I tought you guys might enjoy some of the pictures I took from Mother's Day 2011 and yesterday in the Reptile House at the Philadelphia Zoo (America's Oldest Zoo).  I'll have more up in the near future, but for now I'll give you a nice teaser for the album with my five favorites:

*Red Diamond Rattlesnake (Crotalus ruber)






Black-Tailed Rattlesnake (Crotalus molossus)






Eyelash Viper (Bothriechis schlegelii)






African Bullfrog (Pyxicephalus adspersus)






Pygmy Marmoset (Cebuella pygmaea) - Alright, you got me.  This isn't a reptile or amphibian but I love this species and pic.




*

Reactions: Like 1


----------



## TomM (Oct 15, 2012)

As promised, here are the rest of the reptile house pictures.  They are in alphabetical order based on scientific name.  Any caption marked with (?) means I don't know which species it is and if any of you know it, please let me know in the comments.

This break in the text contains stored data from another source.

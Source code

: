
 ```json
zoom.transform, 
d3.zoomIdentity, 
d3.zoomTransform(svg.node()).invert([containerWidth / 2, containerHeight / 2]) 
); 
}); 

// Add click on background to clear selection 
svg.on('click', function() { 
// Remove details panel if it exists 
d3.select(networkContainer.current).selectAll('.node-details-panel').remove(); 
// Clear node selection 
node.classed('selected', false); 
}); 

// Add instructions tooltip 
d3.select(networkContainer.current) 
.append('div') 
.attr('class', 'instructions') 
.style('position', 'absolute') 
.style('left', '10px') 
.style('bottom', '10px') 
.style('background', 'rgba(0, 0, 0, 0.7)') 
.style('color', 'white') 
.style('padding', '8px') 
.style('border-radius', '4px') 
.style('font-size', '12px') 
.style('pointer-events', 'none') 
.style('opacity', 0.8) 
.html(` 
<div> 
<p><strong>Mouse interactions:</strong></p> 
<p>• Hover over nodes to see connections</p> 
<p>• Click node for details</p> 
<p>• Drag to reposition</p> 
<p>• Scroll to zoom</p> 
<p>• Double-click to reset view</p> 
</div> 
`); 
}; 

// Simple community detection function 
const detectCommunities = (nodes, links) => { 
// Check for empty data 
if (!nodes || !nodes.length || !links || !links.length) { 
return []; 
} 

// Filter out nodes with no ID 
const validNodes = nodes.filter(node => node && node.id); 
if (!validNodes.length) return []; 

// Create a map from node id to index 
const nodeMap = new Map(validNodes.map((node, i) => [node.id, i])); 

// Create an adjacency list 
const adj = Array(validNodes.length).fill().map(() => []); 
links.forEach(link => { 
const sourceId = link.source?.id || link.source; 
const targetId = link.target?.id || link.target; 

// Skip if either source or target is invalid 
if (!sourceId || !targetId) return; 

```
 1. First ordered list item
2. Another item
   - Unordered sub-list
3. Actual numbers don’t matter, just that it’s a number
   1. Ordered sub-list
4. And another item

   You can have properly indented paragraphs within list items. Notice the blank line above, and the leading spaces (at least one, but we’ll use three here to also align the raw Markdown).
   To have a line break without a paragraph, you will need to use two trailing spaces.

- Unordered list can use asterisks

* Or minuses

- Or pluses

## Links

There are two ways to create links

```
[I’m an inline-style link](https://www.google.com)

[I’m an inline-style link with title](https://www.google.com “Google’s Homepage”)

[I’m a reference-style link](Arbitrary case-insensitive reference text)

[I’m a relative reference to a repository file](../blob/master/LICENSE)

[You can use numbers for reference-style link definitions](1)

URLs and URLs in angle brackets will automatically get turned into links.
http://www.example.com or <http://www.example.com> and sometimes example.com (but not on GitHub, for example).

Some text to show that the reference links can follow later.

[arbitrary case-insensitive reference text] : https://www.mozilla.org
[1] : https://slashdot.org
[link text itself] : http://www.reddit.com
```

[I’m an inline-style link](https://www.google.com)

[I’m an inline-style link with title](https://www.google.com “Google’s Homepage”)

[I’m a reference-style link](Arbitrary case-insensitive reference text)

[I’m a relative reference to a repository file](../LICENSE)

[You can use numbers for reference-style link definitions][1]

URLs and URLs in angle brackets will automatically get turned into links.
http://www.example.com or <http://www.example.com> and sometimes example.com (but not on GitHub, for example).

For higher resolution you can view them here (http://imgur.com/a/5xq9N#0), just use the arrows on your keyboard to navigate through them.

*Northern Copperhead (Agkistrodon contortrix mokasen)






Cottonmouth (Agkistrodon piscivorus)






Aldabra Giant Tortoise (Aldabrachelys gigantea) getting a little frisky, (example of what it sounded like: http://www.youtube.com/watch?v=_sMFN69l_ZY ).  I know I still haven't fully matured since this had me in tears.






Close up






Gaboon Viper (Bitis gabonica)






Dumeril's Boa (Boa dumerili)






Nile Crocodile (Crocodylus niloticus)






Western Diamondback Rattlesnake (Crotalus atrox)






Black-Tailed Rattlesnake (Crotalus molossus)






Red Diamond Rattlesnake (Crotalus ruber) close up of rattle






(?) Rattlesnake (Crotalus sp.)






Hourglass Tree Frogs (Dendropsophus ebraccatus)






Green Anacondas (Eunectes murinus)






Bog Turtle (Glyptemys muhlenbergii)






Mexican Beaded Lizard (Heloderma horridum)






Dumpy Tree Frog (Litoria caerulea)






Alligator Snapping Turtle (Macrochelys temminckii)






King Cobra (Ophiophagus hannah)






Head shot






(?) Ribbed Newt (Pleurodeles sp.)






Reticulated Python (Python reticulatus) in the middle of a yawn?






Amazon Milk Frog (Trachycephalus resinifictrix)






(?) Uromastyx (Uromastyx sp.)






(???) Some type of very small tortoise (I don't even remember the Genus or species, but I'm sure on of you guys will know)




*

Reactions: Like 3


----------



## Petross (Feb 2, 2013)

Nice venomous snake collection


----------



## TomM (Feb 17, 2013)

That wasn't even all of them!  The reptile house at the Philly Zoo is pretty phenomenal.


----------



## Meezerkoko (Apr 14, 2013)

I actually have 3 amazon milk frogs!  They're absolutely lovely!  And they're very nice too.  Always looking out of the glass towards us and being adorable and photogenic!


----------



## Poison Breed (May 24, 2013)

Nice picture's man.


----------



## Ludedor24 (Jun 3, 2013)

Great photos!


----------



## TomM (Jun 6, 2013)

Thanks everyone! Glad you enjoyed them.


----------



## Arachtion (Jun 19, 2013)

Looks like a good place, that dumpy frog made me laugh


----------